Stephen Moore speaking with attendees at a fundraiser for the ASU Center for Political Thought & Leadership at the Country Club at the DC Ranch in Scottsdale, Arizona. Gage Skidmore
Stephen Moore, a former Federal Reserve Board of Governors nominee, is planning to support a new type of stablecoin based on fractional reserve, Fortune reported on 21 October.
The stablecoin, called Frax (FRX), will be pegged to the value of the dollar, but will not be backed 1:1 by it.
The new digital currency will use a system similar to a fractional-reserve banking, which through algorithms will loan its reserves, and gain interest on it, in order to make sure the value of the currency is fixed to the dollar.
Moore has stated his belief that the new cryptocurrency can be an alternative to state-backed currency, saying:
“I’ve followed monetary policy for 30 years and always been troubled by the government monopoly on currency, which is unhealthy for markets. If I had been on the Fed, I would like to have seen encouragement for the development of cryptocurrencies like Frax.
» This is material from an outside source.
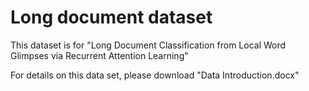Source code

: # Long document dataset
This dataset is for "Long Document Classification from Local Word Glimpses via Recurrent Attention Learning"


For details on this data set, please download "Data Introduction.docx"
It can be a check and balance against runaway currencies.”
In September Moore’s partner Sam Kazemian, the CEO of Everpedia, explained how the Frax cryptocurrency will work.
Calling it a “algorithmic, fractional-reserve stablecoin”, Kazemian said that it will use on-chain lending to create interest cash flow, which will be used to buy back FRX if its price starts to drop.
He said:
“This is similar to how a central bank buys back currency with bonds by issuing debt.”
While Moore has expressed his belief that stablecoins can be beneficial, some financial authorities are disagreeing.
Last week the Financial Stability Board released a report, which concluded that “global stablecoins” could pose a risk to the global financial system.
The report further stated that even if all regulatory concerns could be addressed, that would not necessarily be a “guarantee of regulatory approval for a stablecoin arrangement”.